• [Required work]: Write out exactly the lines from the one containing "- So after using" through the last line of the records below, including both.

[Opening Information shown section]

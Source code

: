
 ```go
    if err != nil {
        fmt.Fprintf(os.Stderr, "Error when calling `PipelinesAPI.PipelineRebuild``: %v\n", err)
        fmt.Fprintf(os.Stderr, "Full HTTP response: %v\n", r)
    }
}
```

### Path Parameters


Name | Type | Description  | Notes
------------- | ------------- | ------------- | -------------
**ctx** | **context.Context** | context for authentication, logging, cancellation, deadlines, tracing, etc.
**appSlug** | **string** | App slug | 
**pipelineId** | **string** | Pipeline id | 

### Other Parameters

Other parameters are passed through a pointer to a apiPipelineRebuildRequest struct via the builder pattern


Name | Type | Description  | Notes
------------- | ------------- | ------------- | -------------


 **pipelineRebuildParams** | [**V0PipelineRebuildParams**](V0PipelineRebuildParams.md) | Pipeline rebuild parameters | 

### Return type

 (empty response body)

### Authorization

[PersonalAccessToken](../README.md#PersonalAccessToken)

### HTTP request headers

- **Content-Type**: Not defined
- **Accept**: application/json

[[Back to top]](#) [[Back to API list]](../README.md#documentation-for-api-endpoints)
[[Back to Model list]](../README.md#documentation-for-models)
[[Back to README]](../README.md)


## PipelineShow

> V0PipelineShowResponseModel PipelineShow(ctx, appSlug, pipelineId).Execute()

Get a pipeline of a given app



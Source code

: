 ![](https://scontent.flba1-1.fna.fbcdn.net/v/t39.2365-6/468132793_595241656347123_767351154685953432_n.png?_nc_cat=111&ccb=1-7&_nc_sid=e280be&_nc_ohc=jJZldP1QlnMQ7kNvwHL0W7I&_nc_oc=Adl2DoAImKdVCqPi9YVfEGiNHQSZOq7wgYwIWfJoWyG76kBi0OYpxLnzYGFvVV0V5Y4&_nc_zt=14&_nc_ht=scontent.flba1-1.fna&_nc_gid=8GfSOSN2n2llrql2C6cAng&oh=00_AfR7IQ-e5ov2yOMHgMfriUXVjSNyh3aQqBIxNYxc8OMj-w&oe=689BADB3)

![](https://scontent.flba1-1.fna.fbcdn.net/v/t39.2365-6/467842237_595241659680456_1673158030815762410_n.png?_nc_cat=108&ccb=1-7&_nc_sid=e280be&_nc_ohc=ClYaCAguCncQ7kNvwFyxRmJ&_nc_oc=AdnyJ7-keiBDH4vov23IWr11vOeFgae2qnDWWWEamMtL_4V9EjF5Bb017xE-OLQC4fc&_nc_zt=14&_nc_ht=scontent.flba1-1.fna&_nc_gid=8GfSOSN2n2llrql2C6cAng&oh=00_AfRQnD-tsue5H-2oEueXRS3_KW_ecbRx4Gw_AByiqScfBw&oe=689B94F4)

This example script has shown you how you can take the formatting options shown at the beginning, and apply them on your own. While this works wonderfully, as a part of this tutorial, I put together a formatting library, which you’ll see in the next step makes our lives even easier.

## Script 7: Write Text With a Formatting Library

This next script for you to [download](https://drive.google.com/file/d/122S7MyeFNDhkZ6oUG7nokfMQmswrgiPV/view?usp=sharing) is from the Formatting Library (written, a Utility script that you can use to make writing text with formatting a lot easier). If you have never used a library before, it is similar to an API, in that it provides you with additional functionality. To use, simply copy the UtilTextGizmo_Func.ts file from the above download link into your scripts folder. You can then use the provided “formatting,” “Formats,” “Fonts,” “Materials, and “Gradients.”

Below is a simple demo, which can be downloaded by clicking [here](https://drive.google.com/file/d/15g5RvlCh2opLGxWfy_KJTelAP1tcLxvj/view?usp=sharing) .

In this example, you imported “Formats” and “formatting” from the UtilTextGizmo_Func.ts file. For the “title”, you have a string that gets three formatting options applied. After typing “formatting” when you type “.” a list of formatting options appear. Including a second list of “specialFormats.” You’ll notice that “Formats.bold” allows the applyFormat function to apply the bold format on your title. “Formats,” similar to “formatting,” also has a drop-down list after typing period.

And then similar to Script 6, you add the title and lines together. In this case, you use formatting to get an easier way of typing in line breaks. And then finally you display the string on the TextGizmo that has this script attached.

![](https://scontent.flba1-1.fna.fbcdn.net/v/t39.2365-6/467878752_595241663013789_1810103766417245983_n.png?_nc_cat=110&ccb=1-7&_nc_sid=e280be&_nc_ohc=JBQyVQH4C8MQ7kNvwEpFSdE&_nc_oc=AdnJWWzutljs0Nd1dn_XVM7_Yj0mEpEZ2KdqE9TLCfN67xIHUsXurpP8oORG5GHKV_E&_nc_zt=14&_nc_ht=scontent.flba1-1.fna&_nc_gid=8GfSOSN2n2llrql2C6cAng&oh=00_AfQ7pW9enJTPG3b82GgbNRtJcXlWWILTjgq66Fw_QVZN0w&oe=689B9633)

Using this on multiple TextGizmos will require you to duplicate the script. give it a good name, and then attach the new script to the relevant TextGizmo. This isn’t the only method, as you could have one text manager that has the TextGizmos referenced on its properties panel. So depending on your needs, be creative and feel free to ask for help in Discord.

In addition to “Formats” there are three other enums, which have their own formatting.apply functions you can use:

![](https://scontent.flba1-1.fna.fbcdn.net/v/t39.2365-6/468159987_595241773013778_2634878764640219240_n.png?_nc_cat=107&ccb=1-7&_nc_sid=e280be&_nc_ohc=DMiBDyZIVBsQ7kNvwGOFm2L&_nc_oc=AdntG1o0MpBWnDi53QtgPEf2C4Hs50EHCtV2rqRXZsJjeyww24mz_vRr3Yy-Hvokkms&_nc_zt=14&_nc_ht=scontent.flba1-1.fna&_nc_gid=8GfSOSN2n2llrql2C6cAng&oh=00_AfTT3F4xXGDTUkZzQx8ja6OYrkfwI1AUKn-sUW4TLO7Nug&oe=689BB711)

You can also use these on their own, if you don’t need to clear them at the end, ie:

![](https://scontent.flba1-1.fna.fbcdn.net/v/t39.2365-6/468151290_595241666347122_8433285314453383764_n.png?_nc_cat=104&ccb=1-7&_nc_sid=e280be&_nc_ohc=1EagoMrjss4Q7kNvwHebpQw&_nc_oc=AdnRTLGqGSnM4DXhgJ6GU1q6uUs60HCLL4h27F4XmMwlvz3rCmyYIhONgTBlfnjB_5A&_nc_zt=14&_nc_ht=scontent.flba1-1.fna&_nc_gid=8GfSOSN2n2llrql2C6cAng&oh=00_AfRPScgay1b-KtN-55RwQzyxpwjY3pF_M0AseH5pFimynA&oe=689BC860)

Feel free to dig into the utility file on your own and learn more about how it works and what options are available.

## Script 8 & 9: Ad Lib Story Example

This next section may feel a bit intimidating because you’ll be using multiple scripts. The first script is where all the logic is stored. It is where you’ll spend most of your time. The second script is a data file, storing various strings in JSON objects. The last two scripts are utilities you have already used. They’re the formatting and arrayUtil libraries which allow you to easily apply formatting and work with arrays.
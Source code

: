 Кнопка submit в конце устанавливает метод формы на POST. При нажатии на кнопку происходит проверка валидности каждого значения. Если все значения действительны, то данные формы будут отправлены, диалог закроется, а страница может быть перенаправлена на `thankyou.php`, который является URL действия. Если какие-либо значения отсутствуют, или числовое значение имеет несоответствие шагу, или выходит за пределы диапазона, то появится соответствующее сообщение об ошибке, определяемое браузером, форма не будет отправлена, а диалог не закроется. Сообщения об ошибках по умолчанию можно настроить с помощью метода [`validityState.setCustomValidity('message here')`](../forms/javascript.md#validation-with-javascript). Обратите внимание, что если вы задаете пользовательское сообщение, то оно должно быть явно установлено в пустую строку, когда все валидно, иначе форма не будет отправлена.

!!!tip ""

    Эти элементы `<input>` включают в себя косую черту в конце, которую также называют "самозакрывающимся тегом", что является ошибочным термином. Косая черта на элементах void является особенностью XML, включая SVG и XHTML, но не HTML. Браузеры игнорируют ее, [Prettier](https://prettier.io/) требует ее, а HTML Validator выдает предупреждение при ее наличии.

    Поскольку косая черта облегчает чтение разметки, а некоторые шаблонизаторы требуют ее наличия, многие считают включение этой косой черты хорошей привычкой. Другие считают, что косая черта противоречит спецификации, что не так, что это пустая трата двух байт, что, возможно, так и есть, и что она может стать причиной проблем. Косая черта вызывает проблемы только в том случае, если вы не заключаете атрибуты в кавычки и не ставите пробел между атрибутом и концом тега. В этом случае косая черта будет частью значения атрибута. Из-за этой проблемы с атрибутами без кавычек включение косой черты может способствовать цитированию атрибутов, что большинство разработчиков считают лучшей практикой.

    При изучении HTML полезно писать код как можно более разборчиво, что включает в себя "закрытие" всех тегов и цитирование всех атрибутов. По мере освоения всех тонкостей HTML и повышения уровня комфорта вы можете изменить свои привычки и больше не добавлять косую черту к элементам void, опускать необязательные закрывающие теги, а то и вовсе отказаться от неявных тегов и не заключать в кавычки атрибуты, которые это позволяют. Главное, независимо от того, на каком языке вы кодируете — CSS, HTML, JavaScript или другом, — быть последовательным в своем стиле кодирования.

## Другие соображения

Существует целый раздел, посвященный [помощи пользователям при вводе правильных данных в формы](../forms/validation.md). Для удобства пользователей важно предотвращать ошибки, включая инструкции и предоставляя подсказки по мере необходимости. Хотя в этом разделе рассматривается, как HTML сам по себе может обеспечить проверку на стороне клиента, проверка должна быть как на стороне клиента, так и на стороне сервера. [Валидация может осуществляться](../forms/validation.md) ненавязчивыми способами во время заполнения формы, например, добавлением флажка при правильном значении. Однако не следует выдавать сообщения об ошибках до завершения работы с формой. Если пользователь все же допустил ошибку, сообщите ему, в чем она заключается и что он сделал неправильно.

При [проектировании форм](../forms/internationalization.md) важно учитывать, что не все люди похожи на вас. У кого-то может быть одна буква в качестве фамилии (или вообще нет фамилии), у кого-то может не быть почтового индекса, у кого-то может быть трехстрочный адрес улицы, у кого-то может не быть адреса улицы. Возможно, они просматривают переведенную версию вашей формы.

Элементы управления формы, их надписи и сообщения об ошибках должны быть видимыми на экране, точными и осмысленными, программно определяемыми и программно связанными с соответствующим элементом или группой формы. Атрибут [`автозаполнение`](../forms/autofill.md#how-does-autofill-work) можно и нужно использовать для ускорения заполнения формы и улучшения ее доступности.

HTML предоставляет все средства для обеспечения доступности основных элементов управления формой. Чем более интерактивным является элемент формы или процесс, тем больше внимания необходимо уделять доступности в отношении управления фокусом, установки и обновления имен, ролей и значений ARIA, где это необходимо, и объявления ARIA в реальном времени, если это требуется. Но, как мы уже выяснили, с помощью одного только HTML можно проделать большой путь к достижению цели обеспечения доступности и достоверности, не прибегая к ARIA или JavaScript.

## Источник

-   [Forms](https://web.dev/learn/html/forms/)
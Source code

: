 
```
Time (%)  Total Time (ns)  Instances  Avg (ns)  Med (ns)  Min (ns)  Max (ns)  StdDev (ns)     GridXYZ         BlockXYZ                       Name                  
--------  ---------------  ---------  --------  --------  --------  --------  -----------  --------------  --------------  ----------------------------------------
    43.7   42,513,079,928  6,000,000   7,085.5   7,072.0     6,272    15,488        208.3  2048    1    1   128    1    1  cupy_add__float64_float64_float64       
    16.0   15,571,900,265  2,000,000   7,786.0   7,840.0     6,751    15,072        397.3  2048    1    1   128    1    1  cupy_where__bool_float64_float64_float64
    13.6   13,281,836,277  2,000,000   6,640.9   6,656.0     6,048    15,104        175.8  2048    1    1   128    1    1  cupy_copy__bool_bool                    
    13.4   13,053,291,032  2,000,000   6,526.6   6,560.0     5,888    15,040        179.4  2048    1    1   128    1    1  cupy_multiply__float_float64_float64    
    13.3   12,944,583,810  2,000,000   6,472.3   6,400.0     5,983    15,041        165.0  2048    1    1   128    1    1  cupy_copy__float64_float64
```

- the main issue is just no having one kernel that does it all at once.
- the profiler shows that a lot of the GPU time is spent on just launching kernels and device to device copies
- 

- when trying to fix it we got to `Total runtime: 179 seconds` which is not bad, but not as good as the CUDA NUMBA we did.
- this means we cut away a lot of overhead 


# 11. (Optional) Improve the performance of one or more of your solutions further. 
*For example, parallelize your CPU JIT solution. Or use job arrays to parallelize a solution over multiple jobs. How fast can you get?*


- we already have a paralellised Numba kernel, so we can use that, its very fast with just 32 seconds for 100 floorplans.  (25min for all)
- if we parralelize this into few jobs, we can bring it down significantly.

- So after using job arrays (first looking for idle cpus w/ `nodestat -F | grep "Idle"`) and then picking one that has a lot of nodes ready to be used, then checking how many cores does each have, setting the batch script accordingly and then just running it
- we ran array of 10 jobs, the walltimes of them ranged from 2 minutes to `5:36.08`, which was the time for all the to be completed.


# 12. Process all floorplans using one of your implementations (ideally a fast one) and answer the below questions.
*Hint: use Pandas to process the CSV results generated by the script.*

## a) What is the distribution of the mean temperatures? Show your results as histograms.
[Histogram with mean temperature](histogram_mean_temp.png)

[Closing Information shown section]

• [Output for this task]:
- So after using job arrays (first looking for idle cpus w/ `nodestat -F | grep "Idle"`) and then picking one that has a lot of nodes ready to be used, then checking how many cores does each have, setting the batch script accordingly and then just running it
- we ran array of 10 jobs, the walltimes of them ranged from 2 minutes to `5:36.08`, which was the time for all the to be completed.


# 12. Process all floorplans using one of your implementations (ideally a fast one) and answer the below questions.
*Hint: use Pandas to process the CSV results generated by the script.*

## a) What is the distribution of the mean temperatures? Show your results as histograms.
[Histogram with mean temperature](histogram_mean_temp.png)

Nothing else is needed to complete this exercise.